Write out every record below exactly as given. Leave the pictures out.

[Stored data]
· · · · · · ·
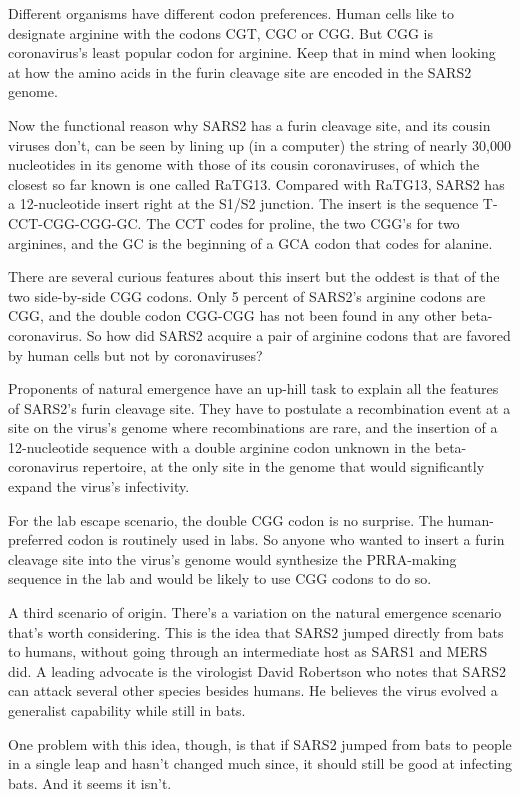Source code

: \documentclass[
]{book}
\begin{document}
Different organisms have different codon preferences. Human cells like to designate arginine with the codons CGT, CGC or CGG. But CGG is coronavirus's least popular codon for arginine. Keep that in mind when looking at how the amino acids in the furin cleavage site are encoded in the SARS2 genome.

Now the functional reason why SARS2 has a furin cleavage site, and its cousin viruses don't, can be seen by lining up (in a computer) the string of nearly 30,000 nucleotides in its genome with those of its cousin coronaviruses, of which the closest so far known is one called RaTG13. Compared with RaTG13, SARS2 has a 12-nucleotide insert right at the S1/S2 junction. The insert is the sequence T-CCT-CGG-CGG-GC. The CCT codes for proline, the two CGG's for two arginines, and the GC is the beginning of a GCA codon that codes for alanine.

There are several curious features about this insert but the oddest is that of the two side-by-side CGG codons. Only 5 percent of SARS2's arginine codons are CGG, and the double codon CGG-CGG has not been found in any other beta-coronavirus. So how did SARS2 acquire a pair of arginine codons that are favored by human cells but not by coronaviruses?

Proponents of natural emergence have an up-hill task to explain all the features of SARS2's furin cleavage site. They have to postulate a recombination event at a site on the virus's genome where recombinations are rare, and the insertion of a 12-nucleotide sequence with a double arginine codon unknown in the beta-coronavirus repertoire, at the only site in the genome that would significantly expand the virus's infectivity.

For the lab escape scenario, the double CGG codon is no surprise. The human-preferred codon is routinely used in labs. So anyone who wanted to insert a furin cleavage site into the virus's genome would synthesize the PRRA-making sequence in the lab and would be likely to use CGG codons to do so.

A third scenario of origin. There's a variation on the natural emergence scenario that's worth considering. This is the idea that SARS2 jumped directly from bats to humans, without going through an intermediate host as SARS1 and MERS did. A leading advocate is the virologist David Robertson who notes that SARS2 can attack several other species besides humans. He believes the virus evolved a generalist capability while still in bats.

One problem with this idea, though, is that if SARS2 jumped from bats to people in a single leap and hasn't changed much since, it should still be good at infecting bats. And it seems it isn't.
\end{document}
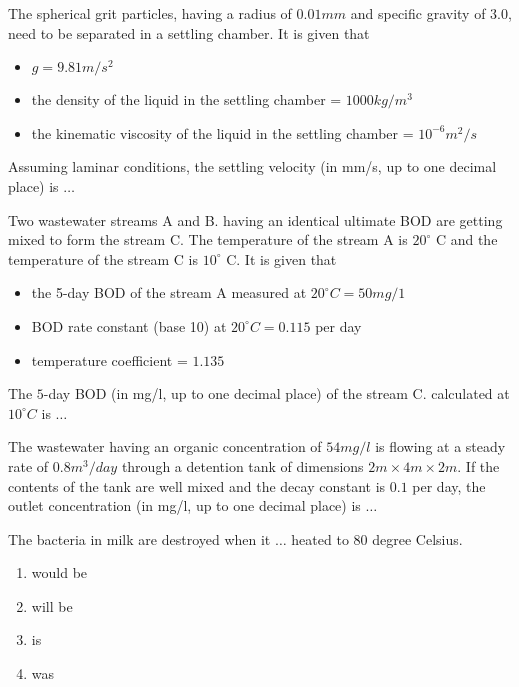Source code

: \iffalse
	\chapter{2017}
	\author{AI24BTECH11001}
	\section{ce}
\fi	
    \item The spherical grit particles, having a radius of $0.01 mm$ and specific gravity of $3.0$, need to be separated in a settling chamber. It is given that
    \begin{itemize}
        \item $g = 9.81 m/s^2$
        \item the density of the liquid in the settling chamber = $1000 kg/m^3$
        \item the kinematic viscosity of the liquid in the settling chamber = $10^{-6} m^2/s$
    \end{itemize}
    Assuming laminar conditions, the settling velocity (in mm/s, up to one decimal place) is $\dots$

    \item Two wastewater streams A and B. having an identical ultimate BOD are getting mixed to form the stream C. The temperature of the stream A is $20^\circ$ C and the temperature of the stream C is $10^\circ$ C. It is given that
    \begin{itemize}
        \item the 5-day BOD of the stream A measured at $20^\circ C = 50 mg/1$
        \item BOD rate constant (base 10) at $20^\circ C = 0.115$ per day
        \item temperature coefficient = $1.135$
    \end{itemize}
    The $5$-day BOD (in mg/l, up to one decimal place) of the stream C. calculated at $10^\circ C$ is $\dots$

    \item The wastewater having an organic concentration of $54 mg/l$ is flowing at a steady rate of $0.8 m^3/day$ through a detention tank of dimensions $2 m \times 4 m \times 2 m$. If the contents of the tank are well mixed and the decay constant is $0.1$ per day, the outlet concentration (in mg/l, up to one decimal place) is $\dots$

    \item The bacteria in milk are destroyed when it $\dots$ heated to $80$ degree Celsius.
    \begin{multicols}{4}
        \begin{enumerate}
            \item would be
            \item will be
            \item is
            \item was
        \end{enumerate}
    \end{multicols}

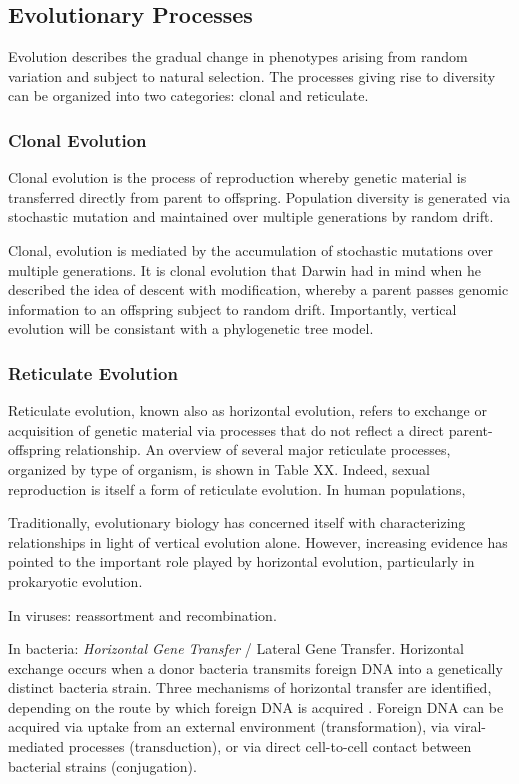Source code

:\subsection{Evolutionary Processes}

Evolution describes the gradual change in phenotypes arising from random variation and subject to natural selection.
The processes giving rise to diversity can be organized into two categories: clonal and reticulate.

\subsubsection{Clonal Evolution}

Clonal evolution is the process of reproduction whereby genetic material is transferred directly from parent to offspring.
Population diversity is generated via stochastic mutation and maintained over multiple generations by random drift.

Clonal, evolution is mediated by the accumulation of stochastic mutations over multiple generations.
It is clonal evolution that Darwin had in mind when he described the idea of descent with modification, whereby a parent passes genomic information to an offspring subject to random drift.
Importantly, vertical evolution will be consistant with a phylogenetic tree model.

\subsubsection{Reticulate Evolution}

Reticulate evolution, known also as horizontal evolution, refers to exchange or acquisition of genetic material via processes that do not reflect a direct parent-offspring relationship.
An overview of several major reticulate processes, organized by type of organism, is shown in Table XX.
Indeed, sexual reproduction is itself a form of reticulate evolution.
In human populations,

Traditionally, evolutionary biology has concerned itself with characterizing relationships in light of vertical evolution alone.
However, increasing evidence has pointed to the important role played by horizontal evolution, particularly in prokaryotic evolution.

In viruses: reassortment and recombination.

In bacteria: \emph{Horizontal Gene Transfer} / Lateral Gene Transfer.
Horizontal exchange occurs when a donor bacteria transmits foreign DNA into a genetically distinct bacteria strain.
Three mechanisms of horizontal transfer are identified, depending on the route by which foreign DNA is acquired \cite{Ochman:2000dr}.
Foreign DNA can be acquired via uptake from an external environment (transformation), via viral-mediated processes (transduction), or via direct cell-to-cell contact between bacterial strains (conjugation).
· · · · · · ·
*Output for this exercise*
Source code

: \documentclass[
]{book}
\begin{document}
Different organisms have different codon preferences. Human cells like to designate arginine with the codons CGT, CGC or CGG. But CGG is coronavirus's least popular codon for arginine. Keep that in mind when looking at how the amino acids in the furin cleavage site are encoded in the SARS2 genome.

Now the functional reason why SARS2 has a furin cleavage site, and its cousin viruses don't, can be seen by lining up (in a computer) the string of nearly 30,000 nucleotides in its genome with those of its cousin coronaviruses, of which the closest so far known is one called RaTG13. Compared with RaTG13, SARS2 has a 12-nucleotide insert right at the S1/S2 junction. The insert is the sequence T-CCT-CGG-CGG-GC. The CCT codes for proline, the two CGG's for two arginines, and the GC is the beginning of a GCA codon that codes for alanine.

There are several curious features about this insert but the oddest is that of the two side-by-side CGG codons. Only 5 percent of SARS2's arginine codons are CGG, and the double codon CGG-CGG has not been found in any other beta-coronavirus. So how did SARS2 acquire a pair of arginine codons that are favored by human cells but not by coronaviruses?

Proponents of natural emergence have an up-hill task to explain all the features of SARS2's furin cleavage site. They have to postulate a recombination event at a site on the virus's genome where recombinations are rare, and the insertion of a 12-nucleotide sequence with a double arginine codon unknown in the beta-coronavirus repertoire, at the only site in the genome that would significantly expand the virus's infectivity.

For the lab escape scenario, the double CGG codon is no surprise. The human-preferred codon is routinely used in labs. So anyone who wanted to insert a furin cleavage site into the virus's genome would synthesize the PRRA-making sequence in the lab and would be likely to use CGG codons to do so.

A third scenario of origin. There's a variation on the natural emergence scenario that's worth considering. This is the idea that SARS2 jumped directly from bats to humans, without going through an intermediate host as SARS1 and MERS did. A leading advocate is the virologist David Robertson who notes that SARS2 can attack several other species besides humans. He believes the virus evolved a generalist capability while still in bats.

One problem with this idea, though, is that if SARS2 jumped from bats to people in a single leap and hasn't changed much since, it should still be good at infecting bats. And it seems it isn't.
\end{document}
Source code

: \iffalse
	\chapter{2017}
	\author{AI24BTECH11001}
	\section{ce}
\fi	
    \item The spherical grit particles, having a radius of $0.01 mm$ and specific gravity of $3.0$, need to be separated in a settling chamber. It is given that
    \begin{itemize}
        \item $g = 9.81 m/s^2$
        \item the density of the liquid in the settling chamber = $1000 kg/m^3$
        \item the kinematic viscosity of the liquid in the settling chamber = $10^{-6} m^2/s$
    \end{itemize}
    Assuming laminar conditions, the settling velocity (in mm/s, up to one decimal place) is $\dots$

    \item Two wastewater streams A and B. having an identical ultimate BOD are getting mixed to form the stream C. The temperature of the stream A is $20^\circ$ C and the temperature of the stream C is $10^\circ$ C. It is given that
    \begin{itemize}
        \item the 5-day BOD of the stream A measured at $20^\circ C = 50 mg/1$
        \item BOD rate constant (base 10) at $20^\circ C = 0.115$ per day
        \item temperature coefficient = $1.135$
    \end{itemize}
    The $5$-day BOD (in mg/l, up to one decimal place) of the stream C. calculated at $10^\circ C$ is $\dots$

    \item The wastewater having an organic concentration of $54 mg/l$ is flowing at a steady rate of $0.8 m^3/day$ through a detention tank of dimensions $2 m \times 4 m \times 2 m$. If the contents of the tank are well mixed and the decay constant is $0.1$ per day, the outlet concentration (in mg/l, up to one decimal place) is $\dots$

    \item The bacteria in milk are destroyed when it $\dots$ heated to $80$ degree Celsius.
    \begin{multicols}{4}
        \begin{enumerate}
            \item would be
            \item will be
            \item is
            \item was
        \end{enumerate}
    \end{multicols}

Source code

:\subsection{Evolutionary Processes}

Evolution describes the gradual change in phenotypes arising from random variation and subject to natural selection.
The processes giving rise to diversity can be organized into two categories: clonal and reticulate.

\subsubsection{Clonal Evolution}

Clonal evolution is the process of reproduction whereby genetic material is transferred directly from parent to offspring.
Population diversity is generated via stochastic mutation and maintained over multiple generations by random drift.

Clonal, evolution is mediated by the accumulation of stochastic mutations over multiple generations.
It is clonal evolution that Darwin had in mind when he described the idea of descent with modification, whereby a parent passes genomic information to an offspring subject to random drift.
Importantly, vertical evolution will be consistant with a phylogenetic tree model.

\subsubsection{Reticulate Evolution}

Reticulate evolution, known also as horizontal evolution, refers to exchange or acquisition of genetic material via processes that do not reflect a direct parent-offspring relationship.
An overview of several major reticulate processes, organized by type of organism, is shown in Table XX.
Indeed, sexual reproduction is itself a form of reticulate evolution.
In human populations,

Traditionally, evolutionary biology has concerned itself with characterizing relationships in light of vertical evolution alone.
However, increasing evidence has pointed to the important role played by horizontal evolution, particularly in prokaryotic evolution.

In viruses: reassortment and recombination.

In bacteria: \emph{Horizontal Gene Transfer} / Lateral Gene Transfer.
Horizontal exchange occurs when a donor bacteria transmits foreign DNA into a genetically distinct bacteria strain.
Three mechanisms of horizontal transfer are identified, depending on the route by which foreign DNA is acquired \cite{Ochman:2000dr}.
Foreign DNA can be acquired via uptake from an external environment (transformation), via viral-mediated processes (transduction), or via direct cell-to-cell contact between bacterial strains (conjugation).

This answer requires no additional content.